═════ Task material ═════
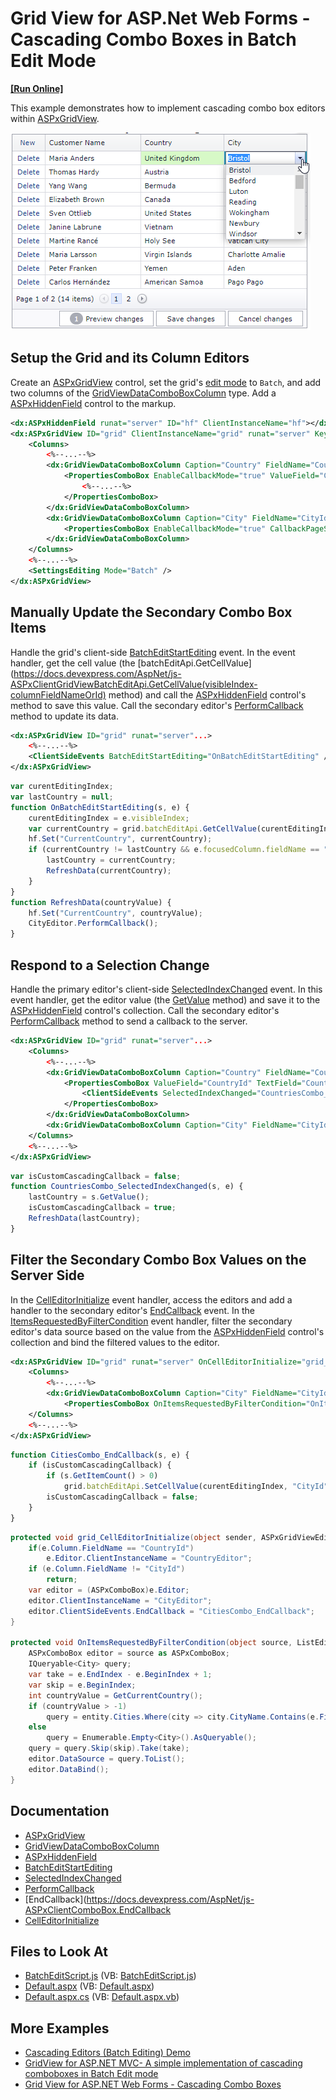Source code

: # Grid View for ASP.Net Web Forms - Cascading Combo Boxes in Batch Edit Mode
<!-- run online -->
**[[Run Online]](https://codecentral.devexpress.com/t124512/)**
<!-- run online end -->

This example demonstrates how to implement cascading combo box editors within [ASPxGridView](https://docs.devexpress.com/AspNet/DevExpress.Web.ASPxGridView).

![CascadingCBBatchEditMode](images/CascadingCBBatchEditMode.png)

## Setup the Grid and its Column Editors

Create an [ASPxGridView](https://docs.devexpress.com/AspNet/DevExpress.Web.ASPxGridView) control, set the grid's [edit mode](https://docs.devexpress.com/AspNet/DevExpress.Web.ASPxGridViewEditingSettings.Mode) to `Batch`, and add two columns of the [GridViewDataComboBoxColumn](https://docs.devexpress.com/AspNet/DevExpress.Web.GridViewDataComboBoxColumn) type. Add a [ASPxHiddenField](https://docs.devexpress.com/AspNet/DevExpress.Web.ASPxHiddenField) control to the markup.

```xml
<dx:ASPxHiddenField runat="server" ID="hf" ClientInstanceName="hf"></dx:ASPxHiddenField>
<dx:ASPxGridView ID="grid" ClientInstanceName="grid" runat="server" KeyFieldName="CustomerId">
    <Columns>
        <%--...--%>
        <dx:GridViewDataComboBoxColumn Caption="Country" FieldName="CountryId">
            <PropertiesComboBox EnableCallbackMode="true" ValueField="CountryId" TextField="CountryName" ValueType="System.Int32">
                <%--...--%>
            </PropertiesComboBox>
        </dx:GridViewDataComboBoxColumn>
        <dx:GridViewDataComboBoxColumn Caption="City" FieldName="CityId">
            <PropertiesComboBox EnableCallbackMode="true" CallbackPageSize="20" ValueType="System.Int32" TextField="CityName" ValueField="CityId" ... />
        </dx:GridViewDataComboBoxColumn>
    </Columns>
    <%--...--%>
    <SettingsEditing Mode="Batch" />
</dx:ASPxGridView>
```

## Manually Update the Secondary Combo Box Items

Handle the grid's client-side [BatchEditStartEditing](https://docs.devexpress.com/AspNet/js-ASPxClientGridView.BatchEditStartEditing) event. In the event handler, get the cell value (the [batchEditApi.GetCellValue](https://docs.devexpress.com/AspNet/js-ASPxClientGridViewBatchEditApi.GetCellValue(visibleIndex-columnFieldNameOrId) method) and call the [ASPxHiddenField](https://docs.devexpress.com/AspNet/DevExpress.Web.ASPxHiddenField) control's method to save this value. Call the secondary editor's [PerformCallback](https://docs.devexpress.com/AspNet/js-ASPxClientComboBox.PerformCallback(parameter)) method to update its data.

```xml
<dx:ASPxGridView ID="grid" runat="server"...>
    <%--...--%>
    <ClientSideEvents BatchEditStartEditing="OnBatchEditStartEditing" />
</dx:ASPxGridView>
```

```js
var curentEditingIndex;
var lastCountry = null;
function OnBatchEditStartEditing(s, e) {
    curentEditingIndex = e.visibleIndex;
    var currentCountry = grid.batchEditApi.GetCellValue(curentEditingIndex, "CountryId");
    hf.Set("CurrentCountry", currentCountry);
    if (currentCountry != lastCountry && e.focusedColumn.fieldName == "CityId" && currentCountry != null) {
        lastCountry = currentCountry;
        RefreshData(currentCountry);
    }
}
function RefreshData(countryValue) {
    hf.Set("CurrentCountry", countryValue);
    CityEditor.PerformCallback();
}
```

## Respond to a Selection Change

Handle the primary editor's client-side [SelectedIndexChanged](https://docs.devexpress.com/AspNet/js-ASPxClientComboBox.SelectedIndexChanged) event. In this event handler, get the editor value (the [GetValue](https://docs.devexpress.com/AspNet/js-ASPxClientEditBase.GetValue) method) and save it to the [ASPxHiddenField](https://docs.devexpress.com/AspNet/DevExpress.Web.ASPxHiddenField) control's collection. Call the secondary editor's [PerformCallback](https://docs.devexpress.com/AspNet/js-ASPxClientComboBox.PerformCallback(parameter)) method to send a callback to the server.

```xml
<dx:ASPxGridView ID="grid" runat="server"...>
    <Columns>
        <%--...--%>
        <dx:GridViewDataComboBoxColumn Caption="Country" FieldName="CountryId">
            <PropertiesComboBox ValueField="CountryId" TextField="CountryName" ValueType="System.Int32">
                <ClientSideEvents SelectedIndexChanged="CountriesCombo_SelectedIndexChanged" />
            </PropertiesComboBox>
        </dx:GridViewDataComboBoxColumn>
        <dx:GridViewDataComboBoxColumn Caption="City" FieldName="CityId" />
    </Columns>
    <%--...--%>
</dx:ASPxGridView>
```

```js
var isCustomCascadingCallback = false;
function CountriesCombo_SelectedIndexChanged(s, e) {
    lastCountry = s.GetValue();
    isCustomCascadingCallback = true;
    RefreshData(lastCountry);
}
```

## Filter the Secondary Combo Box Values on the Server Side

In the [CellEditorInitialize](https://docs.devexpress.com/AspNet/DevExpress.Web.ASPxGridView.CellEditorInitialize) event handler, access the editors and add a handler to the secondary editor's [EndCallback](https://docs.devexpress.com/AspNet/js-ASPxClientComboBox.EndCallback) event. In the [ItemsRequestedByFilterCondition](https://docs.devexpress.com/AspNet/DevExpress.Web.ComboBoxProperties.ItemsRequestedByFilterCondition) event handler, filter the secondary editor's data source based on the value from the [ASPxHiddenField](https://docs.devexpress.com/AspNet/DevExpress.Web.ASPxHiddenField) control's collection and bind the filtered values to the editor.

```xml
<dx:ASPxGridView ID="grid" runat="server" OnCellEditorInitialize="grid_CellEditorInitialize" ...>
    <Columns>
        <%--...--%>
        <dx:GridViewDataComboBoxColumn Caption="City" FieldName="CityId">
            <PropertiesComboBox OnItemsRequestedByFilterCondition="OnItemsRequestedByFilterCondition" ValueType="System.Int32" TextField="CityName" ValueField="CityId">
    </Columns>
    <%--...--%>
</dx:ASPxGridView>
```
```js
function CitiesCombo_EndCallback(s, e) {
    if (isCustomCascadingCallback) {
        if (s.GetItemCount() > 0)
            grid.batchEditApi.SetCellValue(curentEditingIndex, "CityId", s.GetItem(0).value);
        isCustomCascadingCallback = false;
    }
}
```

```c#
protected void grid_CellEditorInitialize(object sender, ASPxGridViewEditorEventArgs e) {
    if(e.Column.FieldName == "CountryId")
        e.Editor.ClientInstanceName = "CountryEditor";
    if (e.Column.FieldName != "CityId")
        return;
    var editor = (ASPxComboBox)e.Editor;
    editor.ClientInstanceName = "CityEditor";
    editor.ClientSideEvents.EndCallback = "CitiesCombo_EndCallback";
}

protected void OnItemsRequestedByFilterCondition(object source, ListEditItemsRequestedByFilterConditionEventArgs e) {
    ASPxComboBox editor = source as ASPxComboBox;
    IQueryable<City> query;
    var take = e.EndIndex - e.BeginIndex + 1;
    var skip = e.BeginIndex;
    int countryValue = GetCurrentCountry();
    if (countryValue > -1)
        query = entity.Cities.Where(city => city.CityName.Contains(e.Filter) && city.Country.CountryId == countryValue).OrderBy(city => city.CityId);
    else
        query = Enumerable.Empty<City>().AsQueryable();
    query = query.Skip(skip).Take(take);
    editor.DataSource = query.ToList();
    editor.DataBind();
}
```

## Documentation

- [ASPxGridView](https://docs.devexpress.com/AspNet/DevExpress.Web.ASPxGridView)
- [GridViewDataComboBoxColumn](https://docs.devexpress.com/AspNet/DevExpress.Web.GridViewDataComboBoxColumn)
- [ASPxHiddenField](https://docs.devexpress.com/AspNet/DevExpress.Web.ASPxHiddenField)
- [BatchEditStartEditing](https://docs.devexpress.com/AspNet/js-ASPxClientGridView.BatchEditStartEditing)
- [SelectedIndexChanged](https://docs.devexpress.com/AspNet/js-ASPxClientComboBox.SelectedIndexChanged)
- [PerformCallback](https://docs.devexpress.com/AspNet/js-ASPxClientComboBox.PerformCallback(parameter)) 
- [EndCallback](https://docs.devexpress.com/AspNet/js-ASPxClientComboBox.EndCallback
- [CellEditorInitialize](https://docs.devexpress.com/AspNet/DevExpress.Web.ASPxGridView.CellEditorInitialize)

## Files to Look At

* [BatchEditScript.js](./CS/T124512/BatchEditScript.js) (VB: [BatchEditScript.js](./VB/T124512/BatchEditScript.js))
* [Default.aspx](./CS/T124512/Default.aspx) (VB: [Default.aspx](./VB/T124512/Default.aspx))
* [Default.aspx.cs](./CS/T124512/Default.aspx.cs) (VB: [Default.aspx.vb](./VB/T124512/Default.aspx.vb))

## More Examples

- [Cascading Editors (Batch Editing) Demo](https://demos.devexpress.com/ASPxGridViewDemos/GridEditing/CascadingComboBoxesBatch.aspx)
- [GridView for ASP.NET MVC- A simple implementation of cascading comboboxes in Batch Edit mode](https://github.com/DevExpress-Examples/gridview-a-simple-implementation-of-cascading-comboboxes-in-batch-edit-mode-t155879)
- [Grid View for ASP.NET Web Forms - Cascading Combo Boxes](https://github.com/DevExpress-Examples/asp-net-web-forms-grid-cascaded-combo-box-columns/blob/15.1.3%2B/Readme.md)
═════
Exercise aim -> Starting from the first line of the entries above, print each line exactly until the line containing "## Setup the Grid and its Column Editors" has been printed, and skip the pictures.

Task answer ->
Source code

: # Grid View for ASP.Net Web Forms - Cascading Combo Boxes in Batch Edit Mode
<!-- run online -->
**[[Run Online]](https://codecentral.devexpress.com/t124512/)**
<!-- run online end -->

This example demonstrates how to implement cascading combo box editors within [ASPxGridView](https://docs.devexpress.com/AspNet/DevExpress.Web.ASPxGridView).

![CascadingCBBatchEditMode](images/CascadingCBBatchEditMode.png)

## Setup the Grid and its Column Editors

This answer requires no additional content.